Jacques Guillerme, « De l’écorché au schéma anatomique. A propos de la Mémoire artificielle de Goiffon et Vincent (1779) », Rev. d’histoire des sciences 25, 1972, n° 2, p. 151-170. – Claude Bourgelat, Éléments de l’art vétérinaire: Essai sur les appareils et sur les bandages propres aux quadrupèdes, Paris : Impr. royale, 1770. – Saboureux de La Bonneterie, Traduction d’anciens ouvrages latins relatifs à l’agriculture et à la médecine vétérinaire, Paris : Didot, 1773. – Léonard Boitel et Aimé Vingtrinier, « D’Alembert, le P. Tolomas, et la société royale de Lyon », RLY 4, 1836, p. 196-216. – Bertrand Joseph, D’Alembert, Paris : Hachette, 1889. – Françoise Launay, « Les identités de D’Alembert », Recherches sur Diderot et sur l’Encyclopédie, 47, 2012, p. 243-289.

Manuscrits

« Raport de Mrs. Bollioud*, l’abbe de Valernod* & Goiffon sur plusieurs ouvrages [instruments de musique] du Sr.
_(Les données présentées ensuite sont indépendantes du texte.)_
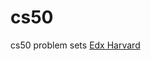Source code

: # cs50
cs50 problem sets
[Edx Harvard](https://www.edx.org/course/cs50s-introduction-to-computer-science)
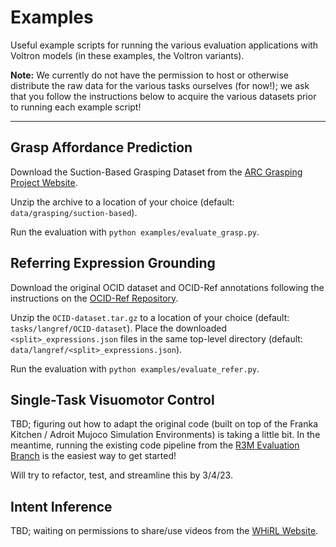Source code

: # Examples

Useful example scripts for running the various evaluation applications with Voltron models (in these examples, the
Voltron variants).

**Note:** We currently do not have the permission to host or otherwise distribute the raw data for the various tasks
ourselves (for now!); we ask that you follow the instructions below to acquire the various datasets prior to running
each example script!

---

## Grasp Affordance Prediction

Download the Suction-Based Grasping Dataset from the
[ARC Grasping Project Website](https://vision.princeton.edu/projects/2017/arc/).

Unzip the archive to a location of your choice (default: `data/grasping/suction-based`).

Run the evaluation with `python examples/evaluate_grasp.py`.

## Referring Expression Grounding

Download the original OCID dataset and OCID-Ref annotations following the instructions on the
[OCID-Ref Repository](https://github.com/lluma/OCID-Ref#dataset).

Unzip the `OCID-dataset.tar.gz` to a location of your choice (default: `tasks/langref/OCID-dataset`). Place the
downloaded `<split>_expressions.json` files in the same top-level directory
(default: `data/langref/<split>_expressions.json`).

Run the evaluation with `python examples/evaluate_refer.py`.

## Single-Task Visuomotor Control

TBD; figuring out how to adapt the original code (built on top of the Franka Kitchen / Adroit Mujoco Simulation
Environments) is taking a little bit. In the meantime, running the existing code pipeline from the
[R3M Evaluation Branch](https://github.com/facebookresearch/r3m/tree/eval) is the easiest way to get started!

Will try to refactor, test, and streamline this by 3/4/23.

## Intent Inference

TBD; waiting on permissions to share/use videos from the [WHiRL Website](https://human2robot.github.io/).
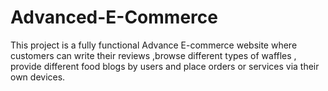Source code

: # Advanced-E-Commerce
This project is a fully functional Advance E-commerce website where customers can write their reviews ,browse different types of waffles , provide different food blogs by users and place orders or services via their own devices.
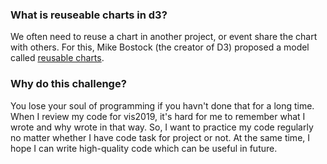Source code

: ### What is reuseable charts in d3?
We often need to reuse a chart in another project, or event share the chart with others. 
For this, Mike Bostock (the creator of D3) proposed a model called [reusable charts](https://bost.ocks.org/mike/chart/).

### Why do this challenge?
You lose your soul of programming if you havn't done that for a long time. When I review my code for vis2019, it's hard for
me to remember what I wrote and why wrote in that way. So, I want to practice my code regularly no matter whether I have code task
for project or not. At the same time, I hope I can write high-quality code which can be useful in future. 
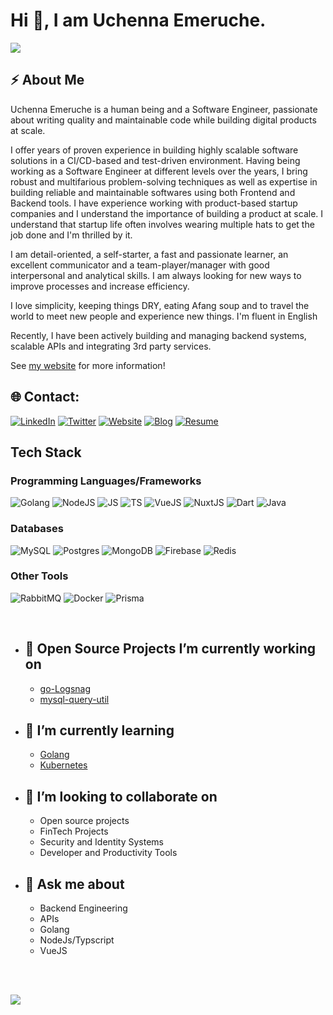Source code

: # Hi 👋, I am Uchenna Emeruche.

[![](https://visitcount.itsvg.in/api?id=uchennaemeruche&label=Profile%20Views&color=1&icon=1&pretty=true)](https://visitcount.itsvg.in)

## :zap: About Me

Uchenna Emeruche is a human being and a Software Engineer, passionate about writing quality and maintainable code while building digital products at scale.

I offer years of proven experience in building highly scalable software solutions in a CI/CD-based and test-driven environment. Having being working as a Software Engineer at different levels over the years, I bring robust and multifarious problem-solving techniques as well as expertise in building reliable and maintainable softwares using both Frontend and Backend tools. I have experience working with product-based startup companies and I understand the importance of building a product at scale. I understand that startup life often involves wearing multiple hats to get the job done and I'm thrilled by it.

I am detail-oriented, a self-starter, a fast and passionate learner, an excellent communicator and a team-player/manager with good interpersonal and analytical skills. I am always looking for new ways to improve processes and increase efficiency.

I love simplicity, keeping things DRY, eating Afang soup and to travel the world to meet new people and experience new things. I'm fluent in English

Recently, I have been actively building and managing backend systems, scalable APIs and integrating 3rd party services.

See [my website](https://uchennaemeruche.com) for more information!

## 🌐 Contact:
[![LinkedIn](https://img.shields.io/badge/LinkedIn-%230077B5.svg?logo=linkedin&logoColor=white)](https://www.linkedin.com/in/uchenna-emeruche-584332164) [![Twitter](https://img.shields.io/badge/Twitter-%231DA1F2.svg?logo=Twitter&logoColor=white)](https://twitter.com/EmerucheUchenna) [![Website](https://img.shields.io/badge/Portfolio-%230077B5.svg?logo=semanticweb&logoColor=white)](https://uchennaemeruche.com) [![Blog](https://img.shields.io/badge/Hashnode-2962FF?style=for-the-badge&logo=hashnode&logoColor=white)](https://uchenna.hashnode.dev/) [![Resume](https://img.shields.io/badge/-Resume-blue)](https://drive.google.com/file/d/1BmQYChaNqzrXhT7IZVnMX3YPfrBJFQM2/view?usp=sharing)

## Tech Stack

### Programming Languages/Frameworks
![Golang](https://img.shields.io/badge/Golang-%234DE1FF.svg?style=for-the-badge&logo=go&logoColor=white) ![NodeJS](https://img.shields.io/badge/nodejs-%3C873A.svg?style=for-the-badge&logo=javascript&logoColor=white) ![JS](https://img.shields.io/badge/javascript-%23FF9900.svg?style=for-the-badge&logo=javascript&logoColor=white) ![TS](https://img.shields.io/badge/typescript-%2300599C.svg?style=for-the-badge&logo=typescript&logoColor=white) ![VueJS](https://img.shields.io/badge/vue-%2300599C.svg?style=for-the-badge&logo=vuedotjs&logoColor=green)  ![NuxtJS](https://img.shields.io/badge/Nuxtjs-%A13BC6?style=for-the-badge&logo=nuxtdotjs&logoColor=D0C3D5)  ![Dart](https://img.shields.io/badge/dart-%2300599C.svg?style=for-the-badge&logo=dart&logoColor=black) ![Java](https://img.shields.io/badge/java-%A13BC6?style=for-the-badge&logo=nuxtdotjs&logoColor=D0C3D5) 


### Databases

![MySQL](https://img.shields.io/badge/mysql-%2300f.svg?style=for-the-badge&logo=mysql&logoColor=white) ![Postgres](https://img.shields.io/badge/postgres-%23316192.svg?style=for-the-badge&logo=postgresql&logoColor=white) ![MongoDB](https://img.shields.io/badge/MongoDB-%234ea94b.svg?style=for-the-badge&logo=mongodb&logoColor=white) ![Firebase](https://img.shields.io/badge/Firebase-%234DE1FF.svg?style=for-the-badge&logo=firebase&logoColor=white)     ![Redis](https://img.shields.io/badge/redis-%23DD0031.svg?style=for-the-badge&logo=redis&logoColor=white) 

### Other Tools
 ![RabbitMQ](https://img.shields.io/badge/rabbitmq-%2300f.svg?style=for-the-badge&logo=mysql&logoColor=white) ![Docker](https://img.shields.io/badge/docker-%234ea94b.svg?style=for-the-badge&logo=mysql&logoColor=white) ![Prisma](https://img.shields.io/badge/Prisma-3982CE?style=for-the-badge&logo=Prisma&logoColor=white) 

<br/>

- 🔭 Open Source Projects I’m currently working on
  -
  -  [go-Logsnag](https://github.com/uchennaemeruche/go-logsnag)
  -  [mysql-query-util](https://www.npmjs.com/package/mysql-query-util)
  
  
- 🌱 I’m currently learning
  -
  - [Golang](https://go.dev/)
  - [Kubernetes](https://kubernetes.io/)
    
    
- 👯 I’m looking to collaborate on 
  -
  - Open source projects
  - FinTech Projects
  - Security and Identity Systems
  - Developer and Productivity Tools
   
   
- 💬 Ask me about
  -
  - Backend Engineering
  - APIs
  - Golang
  - NodeJs/Typscript
  - VueJS
   
<br/><br/>
   

<a href="https://github.com/uchennaemeruche">
  <img align="center" src="https://github-readme-stats.vercel.app/api?username=uchennaemeruche&theme=nord&show_icons=true&count_private=true&hide=contribs,issues&line_height=40" />
</a>
<!-- <a href="https://github.com/uchennaemeruche">
  <img align="center" src="https://github-readme-stats.vercel.app/api/top-langs/?username=uchennaemeruche&theme=nord&hide=python,html,css,erlang" />
</a> -->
Micot, du 8 avril 1750 », Ac.Ms189 f°19-28. – Rapport sur le rouet à quatre guindres du sieur Claude Raimond, 24 février 1751 par Delorme* et Goiffon, présenté le 18 novembre 1750, deux versions, Ac.Ms189 f°191-197. – Rapport des commissaires de l’Académie pour la nouvelle construction du carosse proposée par le Sieur Zac[h]arie le jeune horloger, séance du 9 février 1753, Ac.Ms182 f°42-55. – Rapport sur un métier pour la fabrication des étoffes de serge or et argent façonnées et brochées sans tireuses des Sieurs Jacques et Nicolas Currat, (mention ajoutée f. 75r° : 3 mai 1754), lu les 22 mars 1754 et 10 mai 1754, Ac.Ms110 f°62-75. – « Avant-propos » d’un ouvrage : Mémoires pour servir à la description des Arts dont l’objet est la Tissure, séance du 24 juillet 1764 et séance publique du 28 août 1764, Ac.Ms189 f°136-136bis.

Publications

Hippomètre, ou instrument propre à mesurer les chevaux et à juger des dimensions et proportions des parties différentes de leurs corps, avec l’explication des moyens de faire usage de cet instrument. Paris : Valat La Chapelle, 1768, 38 p. – Lettre écrite par M. de Goiffon, [...] à M. Parent, à l’occasion du mémoire de M. Le Payen sur la question : doit-on regarder la différence des terroirs comme la seule cause de la différence des vins ? [9 octobre 1768], impr. de J. Antoine, 7 p.L’art du maçon piseur. Paris : Le Jai, 1772 (cote BnF V22308), 57 p. – Mémoire artificielle des principes relatifs à la fidelle représentation des animaux, tant en peinture qu’en sculpture, première partie concernant le cheval, par feu M. Goiffon et par M. Vincent..., Alfort : chez l’auteur ; Paris : Valat La Chapelle ; Lyon : Bruyset, 3 vol., 1779.